According to the project summary, the development and operation of the mine site will involve construction and operation of the mine site, construction and operation of a hydropower plant on the Cuyuni River, construction of an access road to the mine site, and construction and operation of a wharf at Buck Hall on the Essequibo River.

Ore recovery will consist of a combination of open pit and underground mining and the combined schedule will result in a mine life of approximately 12 years. Power for the process plant operation and ancillary services, according to the summary, will be provided by a run-of-the-river pondage hydropower plant to be constructed on the Cuyuni River, 8km away from the mine site.

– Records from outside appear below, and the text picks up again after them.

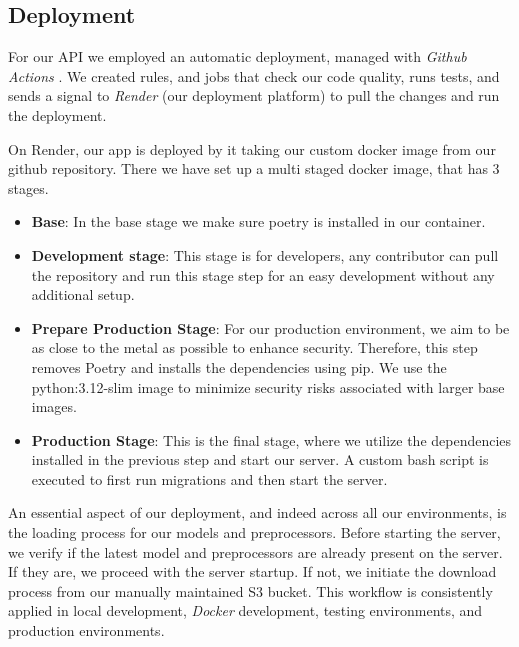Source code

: \subsection{Deployment}
For our API we employed an automatic deployment, managed with \textit{Github Actions} \cite{github_actions}. We created rules, and jobs that check our code quality, runs tests, and sends a signal to \textit{Render} \cite{render} (our deployment platform) to pull the changes and run the deployment.

On Render, our app is deployed by it taking our custom docker image from our github repository. There we have set up a multi staged docker image, that has 3 stages.

\begin{itemize}
    \item \textbf{Base}: In the base stage we make sure poetry is installed in our container.
    \item \textbf{Development stage}: This stage is for developers, any contributor can pull the repository and run this stage step for an easy development without any additional setup.
    \item \textbf{Prepare Production Stage}: For our production environment, we aim to be as close to the metal as possible to enhance security. Therefore, this step removes Poetry and installs the dependencies using pip. We use the python:3.12-slim image to minimize security risks associated with larger base images.
    \item \textbf{Production Stage}: This is the final stage, where we utilize the dependencies installed in the previous step and start our server. A custom bash script is executed to first run migrations and then start the server.
\end{itemize}

An essential aspect of our deployment, and indeed across all our environments, is the loading process for our models and preprocessors. Before starting the server, we verify if the latest model and preprocessors are already present on the server. If they are, we proceed with the server startup. If not, we initiate the download process from our manually maintained S3 bucket. This workflow is consistently applied in local development, \textit{Docker} \cite{docker} development, testing environments, and production environments.


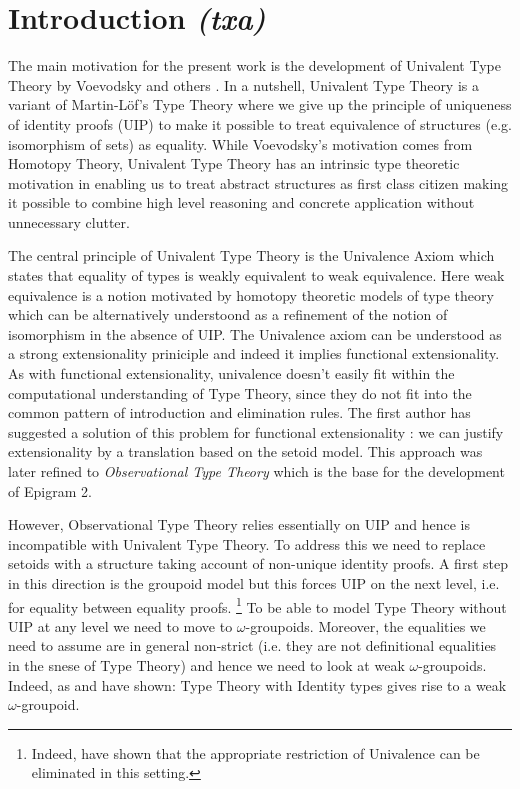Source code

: \section{Introduction \textit{(txa)}}

The main motivation for the present work is the development of
Univalent Type Theory by Voevodsky and others \cite{voevodsky}. In a
nutshell, Univalent Type Theory is a variant of Martin-L\"of's Type
Theory where we give up the principle of uniqueness of identity proofs
(UIP) to make it possible to treat equivalence of structures
(e.g. isomorphism of sets) as equality. While Voevodsky's motivation
comes from Homotopy Theory, Univalent Type Theory has an intrinsic
type theoretic motivation in enabling us to treat abstract structures
as first class citizen making it possible to combine high level
reasoning and concrete application without unnecessary clutter. 

The central principle of Univalent Type Theory is the Univalence Axiom
which states that equality of types is weakly equivalent to weak
equivalence. Here weak equivalence is a notion motivated by homotopy
theoretic models of type theory which can be alternatively understoond
as a refinement of the notion of isomorphism in the absence of
UIP. The Univalence axiom can be understood as a strong extensionality
priniciple and indeed it implies functional extensionality. As with
functional extensionality, univalence doesn't easily fit within the
computational understanding of Type Theory, since they do not fit into
the common pattern of introduction and elimination rules. The first
author has suggested a solution of this problem for functional
extensionality \cite{alti:lics99}: we can justify extensionality by a
translation based on the setoid model. This approach was later refined
\cite{plpv08} to \emph{Observational Type Theory} which is the base
for the development of Epigram 2.

However, Observational Type Theory relies essentially on UIP and hence
is incompatible with Univalent Type Theory. To address this we need to
replace setoids with a structure taking account of non-unique identity
proofs. A first step in this direction is the groupoid model
\cite{HS:groupoid} but this forces UIP on the next level, i.e. for
equality between equality proofs. 
\footnote{Indeed, \cite{HarperLicata} have shown that the appropriate
  restriction of Univalence can be eliminated in this setting.}
To be able to model Type Theory
without UIP at any level we need to move to
$\omega$-groupoids. Moreover, the equalities we need to assume are in
general non-strict (i.e. they are not definitional equalities in the
snese of Type Theory) and hence we need to look at weak
$\omega$-groupoids. Indeed, as \cite{garner} and \cite{lumsdaine} have
shown: Type Theory with Identity types gives rise to a weak
$\omega$-groupoid.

Guyana Goldfields has been operating here since 1996 and has invested $17 billion in exploration from then up to last year. This year $8 billion has been allocated for further exploration and pre-development. The company has 250 employees and contractors on a full-time basis and during development and construction this is expected to peak at around 700 workers, Lemasson had said. He added that during operations about 400 to 500 workers will be employed and they expect to maintain a workforce that is 90 to 95% Guyanese. The company will provide training to its employees he said while adding that indirectly over 10,000 will be employed in some fashion as a result of the project.

Lemasson had stressed that the project complies with IFC (the private sector arm of the World Bank) and other international standards and noted the potential use of hydropower. He said they are looking at a 15 megawatt hydropower facility costing between US$75 million to US$100 million with possible financing from the company, the IFC, other development agencies and other private sector partners.